The latter is the case with the new film 'Tomorrowland' – a film directed by Brad Bird and written by Lindelof. When it was first announced the only plot detail released to audiences was that a brilliant scientist, a teenage girl and a girl robot band together in a mission to save an otherworldly place called Tomorrowland. Two years later, now that the film is released it's a bit disappointing to know that that's all the film is about. The mystery box has been opened and there's nothing inside it.
In this case the girl is Casey (played by Britt Robertson), who is 'chosen' by a strange little girl to get a glimpse of a place called Tomorrowland, a futuristic version of the Earth. Much to Casey's shock, (and less to the audience's), Tomorrowland doesn't turn out to be the dreamlike place, and a more sinister machination is at play. The little girl turns out to be a robot, and the two of them team up with a reclusive scientist (George Clooney) to thwart a global conspiracy that ends the world.
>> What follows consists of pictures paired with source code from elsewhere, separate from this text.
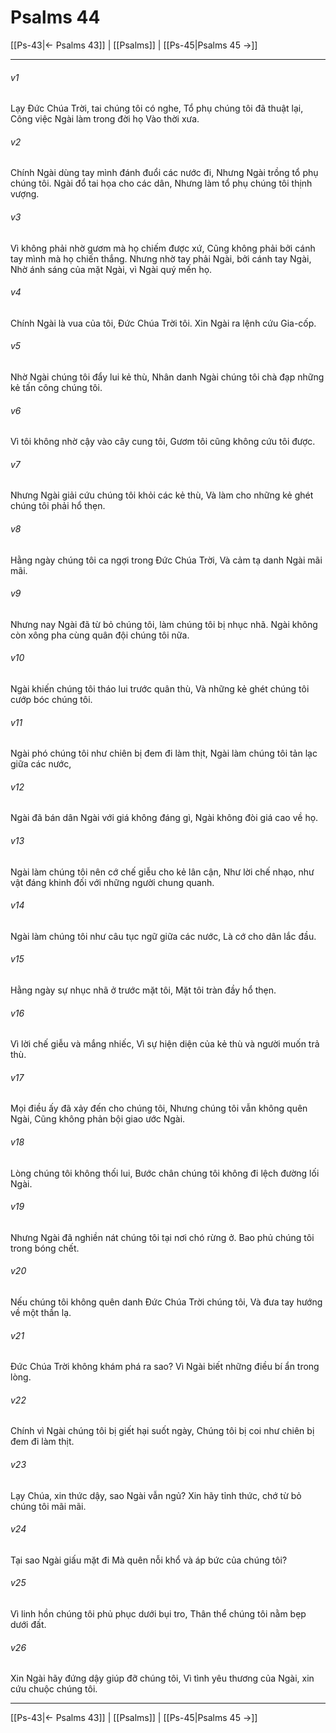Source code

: # Psalms 44

[[Ps-43|← Psalms 43]] | [[Psalms]] | [[Ps-45|Psalms 45 →]]
***



###### v1 
Lạy Đức Chúa Trời, tai chúng tôi có nghe, Tổ phụ chúng tôi đã thuật lại, Công việc Ngài làm trong đời họ Vào thời xưa. 

###### v2 
Chính Ngài dùng tay mình đánh đuổi các nước đi, Nhưng Ngài trồng tổ phụ chúng tôi. Ngài đổ tai họa cho các dân, Nhưng làm tổ phụ chúng tôi thịnh vượng. 

###### v3 
Vì không phải nhờ gươm mà họ chiếm được xứ, Cũng không phải bởi cánh tay mình mà họ chiến thắng. Nhưng nhờ tay phải Ngài, bởi cánh tay Ngài, Nhờ ánh sáng của mặt Ngài, vì Ngài quý mến họ. 

###### v4 
Chính Ngài là vua của tôi, Đức Chúa Trời tôi. Xin Ngài ra lệnh cứu Gia-cốp. 

###### v5 
Nhờ Ngài chúng tôi đẩy lui kẻ thù, Nhân danh Ngài chúng tôi chà đạp những kẻ tấn công chúng tôi. 

###### v6 
Vì tôi không nhờ cậy vào cây cung tôi, Gươm tôi cũng không cứu tôi được. 

###### v7 
Nhưng Ngài giải cứu chúng tôi khỏi các kẻ thù, Và làm cho những kẻ ghét chúng tôi phải hổ thẹn. 

###### v8 
Hằng ngày chúng tôi ca ngợi trong Đức Chúa Trời, Và cảm tạ danh Ngài mãi mãi. 

###### v9 
Nhưng nay Ngài đã từ bỏ chúng tôi, làm chúng tôi bị nhục nhã. Ngài không còn xông pha cùng quân đội chúng tôi nữa. 

###### v10 
Ngài khiến chúng tôi tháo lui trước quân thù, Và những kẻ ghét chúng tôi cướp bóc chúng tôi. 

###### v11 
Ngài phó chúng tôi như chiên bị đem đi làm thịt, Ngài làm chúng tôi tản lạc giữa các nước, 

###### v12 
Ngài đã bán dân Ngài với giá không đáng gì, Ngài không đòi giá cao về họ. 

###### v13 
Ngài làm chúng tôi nên cớ chế giễu cho kẻ lân cận, Như lời chế nhạo, như vật đáng khinh đối với những người chung quanh. 

###### v14 
Ngài làm chúng tôi như câu tục ngữ giữa các nước, Là cớ cho dân lắc đầu. 

###### v15 
Hằng ngày sự nhục nhã ở trước mặt tôi, Mặt tôi tràn đầy hổ thẹn. 

###### v16 
Vì lời chế giễu và mắng nhiếc, Vì sự hiện diện của kẻ thù và người muốn trả thù. 

###### v17 
Mọi điều ấy đã xảy đến cho chúng tôi, Nhưng chúng tôi vẫn không quên Ngài, Cũng không phản bội giao ước Ngài. 

###### v18 
Lòng chúng tôi không thối lui, Bước chân chúng tôi không đi lệch đường lối Ngài. 

###### v19 
Nhưng Ngài đã nghiền nát chúng tôi tại nơi chó rừng ở. Bao phủ chúng tôi trong bóng chết. 

###### v20 
Nếu chúng tôi không quên danh Đức Chúa Trời chúng tôi, Và đưa tay hướng về một thần lạ. 

###### v21 
Đức Chúa Trời không khám phá ra sao? Vì Ngài biết những điều bí ẩn trong lòng. 

###### v22 
Chính vì Ngài chúng tôi bị giết hại suốt ngày, Chúng tôi bị coi như chiên bị đem đi làm thịt. 

###### v23 
Lạy Chúa, xin thức dậy, sao Ngài vẫn ngủ? Xin hãy tỉnh thức, chớ từ bỏ chúng tôi mãi mãi. 

###### v24 
Tại sao Ngài giấu mặt đi Mà quên nỗi khổ và áp bức của chúng tôi? 

###### v25 
Vì linh hồn chúng tôi phủ phục dưới bụi tro, Thân thể chúng tôi nằm bẹp dưới đất. 

###### v26 
Xin Ngài hãy đứng dậy giúp đỡ chúng tôi, Vì tình yêu thương của Ngài, xin cứu chuộc chúng tôi.

***
[[Ps-43|← Psalms 43]] | [[Psalms]] | [[Ps-45|Psalms 45 →]]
If you think that sounds familiar you're not the only one. A lot of things in the movie are clichéd to the hilt. Despite being a Brad Bird film, 'Tomorrowland' restricts itself to being a run of the mill Disney movie with easy plot points. The film looks gorgeous, of course, and kudos to Disney for presenting the film in 2D rather than 3D. There is a sequence where Casey first lands in Tomorrowland – it's rendered in one huge single take and it's absolutely glorious. The sense of wonder and mystery are rendered to perfection, no doubt because of Bird's direction. The film is also fast paced, and there's a fair amount of action as well so it's never boring as such. It's just that there's nothing beyond the surface, and that's a major step down from a filmmaker who brought us 'Ratatouille' and 'The Incredibles'.